Je ne vais pas mettre des noms sur la place publique de même.

Vous allez bientôt voter dans le budget. La Ville pourra-t-elle encore une fois se targuer d’être bien gérée?

Ça fait trois fois qu’on gagne au Québec le titre de la Ville la mieux gérée dans notre catégorie. Ce n’est pas rien. Il y a des gens qui grattent pour trouver du négatif. Il faut vouloir. Radio-Canada a passé près de deux ans ici pour trouver quoi? Il n’y a rien de crédible. Oui, on va continuer et on aura de bonnes nouvelles.

Dans votre lettre, vous titrez « On est très fiers de notre gestion à Chambly », est-ce que ça veut dire que si vous aviez à refaire tout ce qui vous est reproché aujourd’hui, vous le referiez?

C’est quoi qui m’est reproché? À Enquête, il y a juste une conversation privée. Le reste, c’est une dame qui n’a jamais travaillé et qui n’est jamais venue dans mon bureau de sa vie. Il y a un monsieur qui y est venu deux minutes en dix ans. (NDLR : L’émission donne aussi la parole à d’ex-fonctionnaires comme mentionné ci-dessus)

Des employés disent aussi qu’ils ne peuvent pas porter leurs griefs aux ressources humaines en raison de la proximité que vous avez avec la directrice des ressources humaines. Les comprenez-vous?
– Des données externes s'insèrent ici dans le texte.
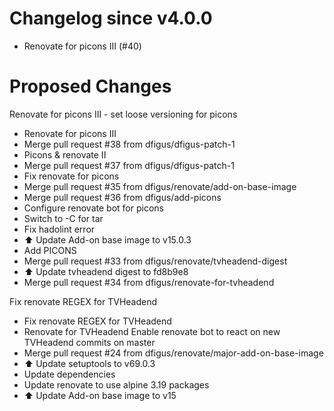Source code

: # Changelog since v4.0.0
- Renovate for picons III (#40)

# Proposed Changes

Renovate for picons III - set loose versioning for picons 
- Renovate for picons III 
- Merge pull request #38 from dfigus/dfigus-patch-1 
- Picons & renovate II 
- Merge pull request #37 from dfigus/dfigus-patch-1 
- Fix renovate for picons 
- Merge pull request #35 from dfigus/renovate/add-on-base-image 
- Merge pull request #36 from dfigus/add-picons 
- Configure renovate bot for picons 
- Switch to -C for tar 
- Fix hadolint error 
- ⬆️ Update Add-on base image to v15.0.3 
- Add PICONS 
- Merge pull request #33 from dfigus/renovate/tvheadend-digest 
- ⬆️ Update tvheadend digest to fd8b9e8 
- Merge pull request #34 from dfigus/renovate-for-tvheadend

Fix renovate REGEX for TVHeadend 
- Fix renovate REGEX for TVHeadend 
- Renovate for TVHeadend
Enable renovate bot to react on new TVHeadend commits on master 
- Merge pull request #24 from dfigus/renovate/major-add-on-base-image 
- ⬆️ Update setuptools to v69.0.3 
- Update dependencies 
- Update renovate to use alpine 3.19 packages 
- ⬆️ Update Add-on base image to v15 
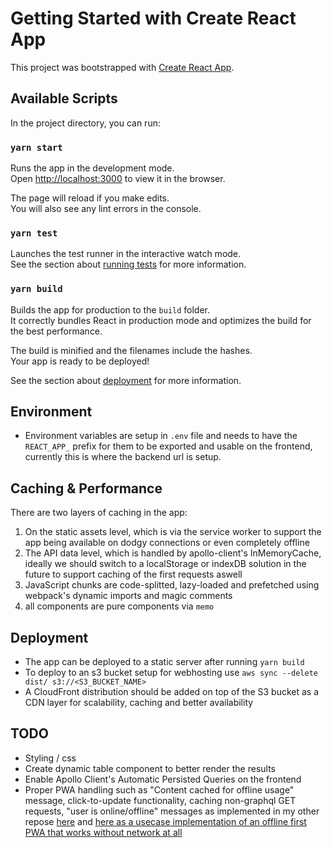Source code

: # Getting Started with Create React App

This project was bootstrapped with [Create React App](https://github.com/facebook/create-react-app).

## Available Scripts

In the project directory, you can run:

### `yarn start`

Runs the app in the development mode.\
Open [http://localhost:3000](http://localhost:3000) to view it in the browser.

The page will reload if you make edits.\
You will also see any lint errors in the console.

### `yarn test`

Launches the test runner in the interactive watch mode.\
See the section about [running tests](https://facebook.github.io/create-react-app/docs/running-tests) for more information.

### `yarn build`

Builds the app for production to the `build` folder.\
It correctly bundles React in production mode and optimizes the build for the best performance.

The build is minified and the filenames include the hashes.\
Your app is ready to be deployed!

See the section about [deployment](https://facebook.github.io/create-react-app/docs/deployment) for more information.

## Environment
- Environment variables are setup in `.env` file and needs to have the `REACT_APP_` prefix for them to be exported and usable on the frontend, currently this is where the backend url is setup.

## Caching & Performance

There are two layers of caching in the app:
1. On the static assets level, which is via the service worker to support the app being available on dodgy connections or even completely offline
2. The API data level, which is handled by apollo-client's InMemoryCache, ideally we should switch to a localStorage or indexDB solution in the future to support caching of the first requests aswell
3. JavaScript chunks are code-splitted, lazy-loaded and prefetched using webpack's dynamic imports and magic comments
4. all components are pure components via `memo`

## Deployment
- The app can be deployed to a static server after running `yarn build`
- To deploy to an s3 bucket setup for webhosting use `aws sync --delete dist/ s3://<S3_BUCKET_NAME>`
- A CloudFront distribution should be added on top of the S3 bucket as a CDN layer for scalability, caching and better availability

## TODO
- Styling / css
- Create dynamic table component to better render the results
- Enable Apollo Client's Automatic Persisted Queries on the frontend
- Proper PWA handling such as "Content cached for offline usage" message, click-to-update functionality, caching non-graphql GET requests, "user is online/offline" messages as implemented in my other repose [here](https://github.com/khaledosman/create-react-pwa) and [here as a usecase implementation of an offline first PWA that works without network at all](https://github.com/khaledosman/wikipedia-page)

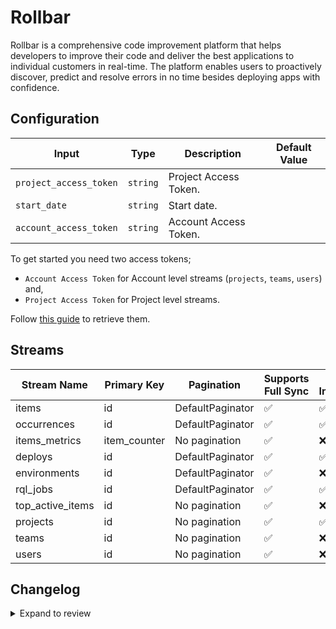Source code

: # Rollbar
Rollbar is a comprehensive code improvement platform that helps developers to improve their code and deliver the best applications to individual customers in real-time. The platform enables users to proactively discover, predict and resolve errors in no time besides deploying apps with confidence.

## Configuration

| Input | Type | Description | Default Value |
|-------|------|-------------|---------------|
| `project_access_token` | `string` | Project Access Token.  |  |
| `start_date` | `string` | Start date.  |  |
| `account_access_token` | `string` | Account Access Token.  |  |

To get started you need two access tokens;
- `Account Access Token` for Account level streams (`projects`, `teams`, `users`) and,
- `Project Access Token` for Project level streams.

Follow [this guide](https://docs.rollbar.com/reference/getting-started-1#authentication) to retrieve them.

## Streams
| Stream Name | Primary Key | Pagination | Supports Full Sync | Supports Incremental |
|-------------|-------------|------------|---------------------|----------------------|
| items | id | DefaultPaginator | ✅ |  ✅  |
| occurrences | id | DefaultPaginator | ✅ |  ✅  |
| items_metrics | item_counter | No pagination | ✅ |  ❌  |
| deploys | id | DefaultPaginator | ✅ |  ✅  |
| environments | id | DefaultPaginator | ✅ |  ❌  |
| rql_jobs | id | DefaultPaginator | ✅ |  ✅  |
| top_active_items | id | No pagination | ✅ |  ❌  |
| projects | id | No pagination | ✅ |  ✅  |
| teams | id | No pagination | ✅ |  ❌  |
| users | id | No pagination | ✅ |  ❌  |

## Changelog

<details>
  <summary>Expand to review</summary>

| Version | Date | Pull Request | Subject |
|---------|------|--------------|---------|
| 0.0.22 | 2025-05-04 | [59631](https://github.com/airbytehq/airbyte/pull/59631) | Update dependencies |
| 0.0.21 | 2025-04-27 | [59007](https://github.com/airbytehq/airbyte/pull/59007) | Update dependencies |
| 0.0.20 | 2025-04-19 | [58449](https://github.com/airbytehq/airbyte/pull/58449) | Update dependencies |
| 0.0.19 | 2025-04-12 | [57988](https://github.com/airbytehq/airbyte/pull/57988) | Update dependencies |
| 0.0.18 | 2025-04-05 | [57314](https://github.com/airbytehq/airbyte/pull/57314) | Update dependencies |
| 0.0.17 | 2025-03-29 | [56722](https://github.com/airbytehq/airbyte/pull/56722) | Update dependencies |
| 0.0.16 | 2025-03-22 | [55548](https://github.com/airbytehq/airbyte/pull/55548) | Update dependencies |
| 0.0.15 | 2025-03-01 | [55039](https://github.com/airbytehq/airbyte/pull/55039) | Update dependencies |
| 0.0.14 | 2025-02-23 | [54571](https://github.com/airbytehq/airbyte/pull/54571) | Update dependencies |
| 0.0.13 | 2025-02-15 | [54002](https://github.com/airbytehq/airbyte/pull/54002) | Update dependencies |
| 0.0.12 | 2025-02-08 | [53493](https://github.com/airbytehq/airbyte/pull/53493) | Update dependencies |
| 0.0.11 | 2025-02-01 | [53003](https://github.com/airbytehq/airbyte/pull/53003) | Update dependencies |
| 0.0.10 | 2025-01-25 | [52481](https://github.com/airbytehq/airbyte/pull/52481) | Update dependencies |
| 0.0.9 | 2025-01-18 | [51904](https://github.com/airbytehq/airbyte/pull/51904) | Update dependencies |
| 0.0.8 | 2025-01-11 | [51343](https://github.com/airbytehq/airbyte/pull/51343) | Update dependencies |
| 0.0.7 | 2024-12-28 | [50704](https://github.com/airbytehq/airbyte/pull/50704) | Update dependencies |
| 0.0.6 | 2024-12-21 | [50299](https://github.com/airbytehq/airbyte/pull/50299) | Update dependencies |
| 0.0.5 | 2024-12-14 | [49694](https://github.com/airbytehq/airbyte/pull/49694) | Update dependencies |
| 0.0.4 | 2024-12-12 | [49335](https://github.com/airbytehq/airbyte/pull/49335) | Update dependencies |
| 0.0.3 | 2024-12-11 | [49084](https://github.com/airbytehq/airbyte/pull/49084) | Starting with this version, the Docker image is now rootless. Please note that this and future versions will not be compatible with Airbyte versions earlier than 0.64 |
| 0.0.2 | 2024-11-04 | [47733](https://github.com/airbytehq/airbyte/pull/47733) | Update dependencies |
| 0.0.1 | 2024-09-24 | | Initial release by [@topefolorunso](https://github.com/topefolorunso) via Connector Builder |

</details>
Ils ont des syndicats, des associations et ils peuvent aussi aller là. C’est un autre mécanisme. Il y a eu aussi des employés qui ont quitté la Ville en voulant des bonus qu’ils n’ont pas eus. Ils ont été déçus. Quand on n’a pas de fait réel, ça reste de l’abstrait, des ragots. Mais on va laisser la Commission venir. Je n’ai pas eu de plainte en douze ans. Je suis confiant de ce qui ressortira de la Commission municipale. On a hâte qu’elle nous contacte.